Il salmone è uno dei pesci più consumati al mondo, la gran parte del salmone acquistabile proviene da allevamenti, e non sempre è di buona qualità, inoltre gli allevamenti intensivi di salmone sono molto nocivi per le acque marine in cui trovano posto. Purtroppo per acquistare un salmone di qualità bisogna spendere: in commercio si trovano varietà che garantiscono ancora una provenienza sostenibile, come il salmone  rosso Sockeye o lo scozzese selvaggio o i salmoni biologici. Una particolare menzione di gusto va al salmone rosso Sockeye che è stato introdotto in Italia alcuni anni fa dal fine dininig, ha una carne molto tenera e un colore più scuro rispetto al salmone a cui siamo abituati, vive nel Pacifico settentrionale e viene pescato soprattutto in Alaska; è via via sempre più noto e nei territori degli Stati Uniti e della Russia ci sono anche degli allevamenti, ma in generale è sempre un prodotto di grande qualità.

Cucina: Italiana
Difficoltà: Facile
Preparazione: 20 Minuti
Porzioni: 4 Persone
Prezzo: Basso
Calorie: 153 Kcal
Ingredienti
Per l'impasto
  • Salmone filetto 600 g
  • Pangrattato 3 Cucchiai
  • Uovo 1
  • Sale fino
  • Pepe neo macinato fresco
  • Prezzemolo 1
Per la panatura e la frittura
  • Uova 2
  • Farina bianca 4 Cucchiai
  • Pangrattato 4 Cucchiai
  • Olio di semi per friggere 300 ml

Come fare le polpette di salmone

1

Lavate e tamponate il filetto di salmone, poi spellatelo e togliete eventuali parti troppo grasse. Infine tritatelo bene al coltello, ci vorranno due passaggi per ottenere una polpa compatta e ben tritata.

2

Aggiungete al trito di salmone l’uovo e poi il pangrattato, un cucchiaio alla volta, in modo da controllare la consistenza: le polpette devono tenersi insieme da sole, ma l’impasto deve essere ancora umido, e il colore preponderante deve essere quello del salmone. Salate, pepate e aggiungete il prezzemolo tritato.  Formate con le mani delle polpette grandi non più di una grossa noce.

3

Preparate tre ciotole: in una mettete le uova e sbattetele leggermente, in un’altra mettete la farina e nella terza mettete il pangrattato. Passate le polpette prima nella farina, poi nell’uovo e infine nel pangrattato.

4

Friggete le polpette in una padella antiaderente coperta di olio sul fondo, non è necessario far friggere queste polpette per immersione, basta rosolarle bene da tutti i lati facendole rotolare nella padella.

Risultato
Polpette di salmone, la ricetta per dare un tocco in più al solito filetto

Conservazione

Le polpette di salmone si conservano in frigorifero, in un contenitore coperto, fino a 3 giorni; tuttavia sono una preparazione ottima da congelare, e scongelare al bisogno, anche in monoporzioni, da riscaldare in padella con un goccio di olio.

Consigli e varianti

Queste polpette si possono preparare anche con altri pesci, e possono quindi funzionare da ricetta di recupero per gli avanzi, anche di pesce già cotto; provate ad esempio le nostre polpettine di pesce che sono molto saporite.
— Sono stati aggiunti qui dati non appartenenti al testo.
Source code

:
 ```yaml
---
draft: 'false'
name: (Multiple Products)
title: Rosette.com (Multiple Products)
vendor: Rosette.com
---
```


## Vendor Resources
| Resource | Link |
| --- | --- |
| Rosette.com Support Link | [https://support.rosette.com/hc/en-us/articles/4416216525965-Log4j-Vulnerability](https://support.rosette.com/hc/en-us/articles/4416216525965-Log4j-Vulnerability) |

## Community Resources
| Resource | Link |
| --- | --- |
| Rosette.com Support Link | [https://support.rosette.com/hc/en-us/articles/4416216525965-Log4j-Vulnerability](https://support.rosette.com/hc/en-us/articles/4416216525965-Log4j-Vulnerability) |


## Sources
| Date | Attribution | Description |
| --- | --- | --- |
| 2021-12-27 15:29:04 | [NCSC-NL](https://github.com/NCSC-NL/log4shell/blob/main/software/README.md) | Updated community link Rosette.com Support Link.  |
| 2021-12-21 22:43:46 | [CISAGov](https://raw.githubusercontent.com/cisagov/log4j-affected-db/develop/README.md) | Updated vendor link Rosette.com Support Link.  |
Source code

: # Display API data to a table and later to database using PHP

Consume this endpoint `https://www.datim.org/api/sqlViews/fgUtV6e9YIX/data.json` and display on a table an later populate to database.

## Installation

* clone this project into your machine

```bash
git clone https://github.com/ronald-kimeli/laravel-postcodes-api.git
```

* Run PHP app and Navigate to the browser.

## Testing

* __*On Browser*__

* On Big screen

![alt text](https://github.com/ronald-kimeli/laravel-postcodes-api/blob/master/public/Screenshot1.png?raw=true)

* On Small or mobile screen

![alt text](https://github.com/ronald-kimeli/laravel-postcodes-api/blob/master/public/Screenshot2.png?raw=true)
Inoltre, se volete, queste polpette si possono cuocere al forno, per 20 minuti a 180 gradi ventilato, l’importante è ricordarsi di girarle a metà cottura in modo che si dorino da tutti i lati. La cottura nel forno, tuttavia, rischia di seccare le polpette, per questo motivo vi consigliamo di accompagnarle ad una salsa allo yogurt, che si sposa molto bene con il sapore del salmone e al tempo stesso conferisce nuovamente alle polpette quell’umidità che potrebbero perdere con la cottura nel forno. Infine, evitando la panatura, queste polpette si possono cuocere anche al vapore, ottenendo un piatto molto leggero.